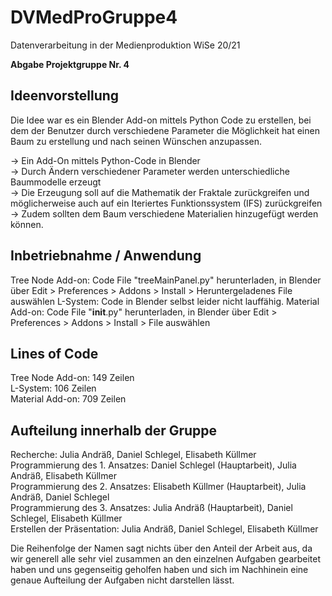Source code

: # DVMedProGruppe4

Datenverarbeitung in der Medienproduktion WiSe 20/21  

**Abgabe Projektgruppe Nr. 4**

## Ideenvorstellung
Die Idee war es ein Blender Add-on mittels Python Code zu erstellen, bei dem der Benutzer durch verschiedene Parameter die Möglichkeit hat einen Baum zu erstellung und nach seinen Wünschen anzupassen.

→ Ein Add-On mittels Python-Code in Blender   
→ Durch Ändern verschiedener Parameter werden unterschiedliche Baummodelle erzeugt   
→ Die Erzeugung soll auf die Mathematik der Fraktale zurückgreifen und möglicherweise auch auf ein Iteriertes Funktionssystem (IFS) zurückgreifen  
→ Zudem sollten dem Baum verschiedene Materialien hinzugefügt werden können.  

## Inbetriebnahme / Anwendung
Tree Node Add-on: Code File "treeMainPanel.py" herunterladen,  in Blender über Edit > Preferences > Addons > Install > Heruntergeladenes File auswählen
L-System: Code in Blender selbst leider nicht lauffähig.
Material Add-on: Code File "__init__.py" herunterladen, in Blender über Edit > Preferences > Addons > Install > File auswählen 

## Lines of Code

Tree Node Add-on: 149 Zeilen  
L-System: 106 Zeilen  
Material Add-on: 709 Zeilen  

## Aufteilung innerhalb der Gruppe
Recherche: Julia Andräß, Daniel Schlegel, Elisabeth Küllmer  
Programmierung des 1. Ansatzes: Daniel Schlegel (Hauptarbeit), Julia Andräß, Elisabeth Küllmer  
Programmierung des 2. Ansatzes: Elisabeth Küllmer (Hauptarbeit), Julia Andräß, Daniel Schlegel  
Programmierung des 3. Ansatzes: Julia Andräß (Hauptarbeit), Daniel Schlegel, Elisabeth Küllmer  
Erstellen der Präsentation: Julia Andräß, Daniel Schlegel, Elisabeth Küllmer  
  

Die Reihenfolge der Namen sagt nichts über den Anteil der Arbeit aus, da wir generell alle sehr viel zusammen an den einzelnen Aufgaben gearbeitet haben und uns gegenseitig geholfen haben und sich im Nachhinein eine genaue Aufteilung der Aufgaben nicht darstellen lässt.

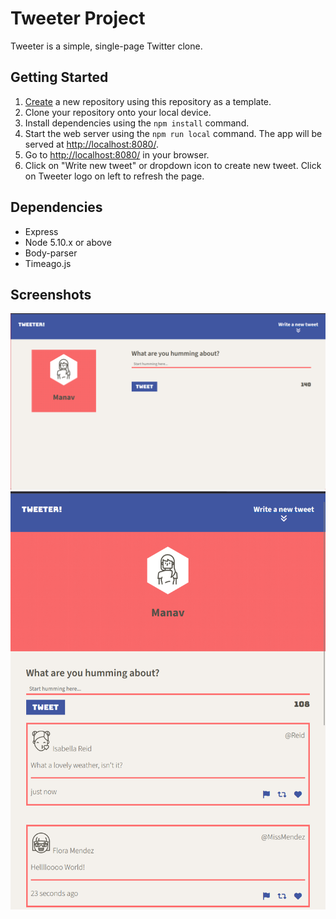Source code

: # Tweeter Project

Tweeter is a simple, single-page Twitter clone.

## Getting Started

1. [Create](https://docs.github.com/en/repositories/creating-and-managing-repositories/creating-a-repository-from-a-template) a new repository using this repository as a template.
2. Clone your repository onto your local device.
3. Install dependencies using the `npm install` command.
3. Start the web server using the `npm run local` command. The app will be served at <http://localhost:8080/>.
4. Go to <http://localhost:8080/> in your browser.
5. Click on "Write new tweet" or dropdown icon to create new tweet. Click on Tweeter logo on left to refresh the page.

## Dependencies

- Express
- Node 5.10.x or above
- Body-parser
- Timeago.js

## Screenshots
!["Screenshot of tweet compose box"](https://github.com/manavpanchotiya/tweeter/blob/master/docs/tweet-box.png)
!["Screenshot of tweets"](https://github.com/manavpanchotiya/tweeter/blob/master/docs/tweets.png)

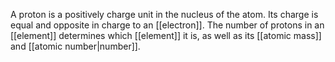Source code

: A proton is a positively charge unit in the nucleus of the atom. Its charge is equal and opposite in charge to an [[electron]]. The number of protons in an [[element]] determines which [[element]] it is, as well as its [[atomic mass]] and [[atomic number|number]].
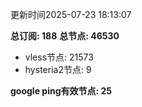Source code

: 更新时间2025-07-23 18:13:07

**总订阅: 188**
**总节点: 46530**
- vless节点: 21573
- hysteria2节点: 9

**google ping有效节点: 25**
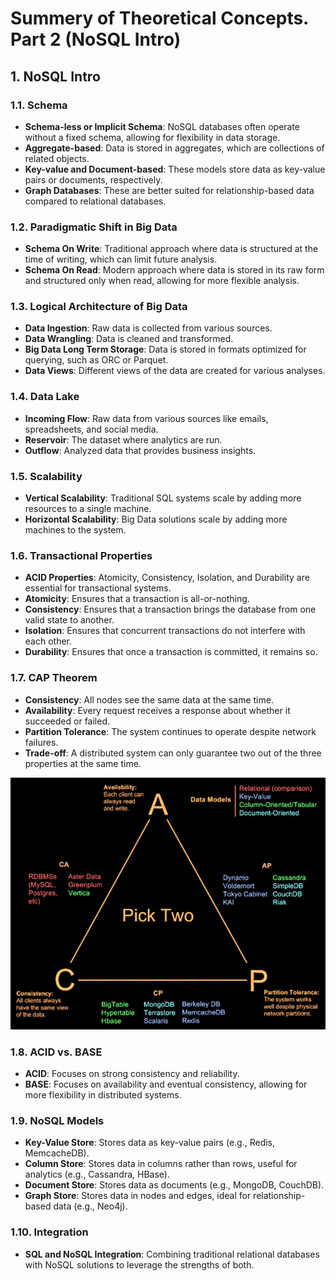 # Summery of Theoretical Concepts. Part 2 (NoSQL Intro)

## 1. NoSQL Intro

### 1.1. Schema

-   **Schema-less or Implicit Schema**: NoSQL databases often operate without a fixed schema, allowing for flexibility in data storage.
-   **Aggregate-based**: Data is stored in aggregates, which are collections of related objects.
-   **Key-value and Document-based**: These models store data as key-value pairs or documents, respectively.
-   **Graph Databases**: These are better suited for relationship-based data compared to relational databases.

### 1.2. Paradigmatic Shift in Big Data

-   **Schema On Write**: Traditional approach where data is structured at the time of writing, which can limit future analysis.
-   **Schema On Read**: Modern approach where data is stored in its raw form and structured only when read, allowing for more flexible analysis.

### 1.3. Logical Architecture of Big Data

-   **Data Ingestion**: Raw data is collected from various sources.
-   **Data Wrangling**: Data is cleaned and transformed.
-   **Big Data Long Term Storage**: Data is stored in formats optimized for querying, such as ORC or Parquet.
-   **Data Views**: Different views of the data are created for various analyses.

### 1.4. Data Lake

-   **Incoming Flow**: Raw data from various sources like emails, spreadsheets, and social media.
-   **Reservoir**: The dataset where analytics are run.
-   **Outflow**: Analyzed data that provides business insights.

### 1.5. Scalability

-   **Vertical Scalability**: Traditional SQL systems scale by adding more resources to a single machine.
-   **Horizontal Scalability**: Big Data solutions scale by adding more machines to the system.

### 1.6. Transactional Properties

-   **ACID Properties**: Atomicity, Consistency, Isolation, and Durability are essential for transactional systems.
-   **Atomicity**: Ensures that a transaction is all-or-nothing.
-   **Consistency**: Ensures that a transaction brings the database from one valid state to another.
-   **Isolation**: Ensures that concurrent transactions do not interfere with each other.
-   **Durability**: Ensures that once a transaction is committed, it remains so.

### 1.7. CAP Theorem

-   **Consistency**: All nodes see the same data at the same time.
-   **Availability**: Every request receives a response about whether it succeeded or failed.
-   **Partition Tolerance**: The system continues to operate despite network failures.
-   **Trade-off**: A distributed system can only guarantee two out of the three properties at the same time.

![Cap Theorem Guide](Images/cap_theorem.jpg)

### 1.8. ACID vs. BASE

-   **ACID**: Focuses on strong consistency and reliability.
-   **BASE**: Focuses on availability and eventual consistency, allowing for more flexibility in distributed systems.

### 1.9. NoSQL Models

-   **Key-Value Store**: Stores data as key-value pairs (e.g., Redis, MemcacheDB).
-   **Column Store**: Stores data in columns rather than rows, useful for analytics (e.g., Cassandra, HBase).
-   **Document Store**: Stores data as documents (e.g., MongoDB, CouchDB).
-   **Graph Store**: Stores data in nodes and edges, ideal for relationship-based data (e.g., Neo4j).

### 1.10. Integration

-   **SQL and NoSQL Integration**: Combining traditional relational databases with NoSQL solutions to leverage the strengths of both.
+---+
• _Exercise aim_
Please copy the line that holds "succeeded or failed." and each line under it through the last line above, exactly as they stand, adding nothing.

• _Result_
-   **Availability**: Every request receives a response about whether it succeeded or failed.
-   **Partition Tolerance**: The system continues to operate despite network failures.
-   **Trade-off**: A distributed system can only guarantee two out of the three properties at the same time.

![Cap Theorem Guide](Images/cap_theorem.jpg)

### 1.8. ACID vs. BASE

-   **ACID**: Focuses on strong consistency and reliability.
-   **BASE**: Focuses on availability and eventual consistency, allowing for more flexibility in distributed systems.

### 1.9. NoSQL Models

-   **Key-Value Store**: Stores data as key-value pairs (e.g., Redis, MemcacheDB).
-   **Column Store**: Stores data in columns rather than rows, useful for analytics (e.g., Cassandra, HBase).
-   **Document Store**: Stores data as documents (e.g., MongoDB, CouchDB).
-   **Graph Store**: Stores data in nodes and edges, ideal for relationship-based data (e.g., Neo4j).

### 1.10. Integration

-   **SQL and NoSQL Integration**: Combining traditional relational databases with NoSQL solutions to leverage the strengths of both.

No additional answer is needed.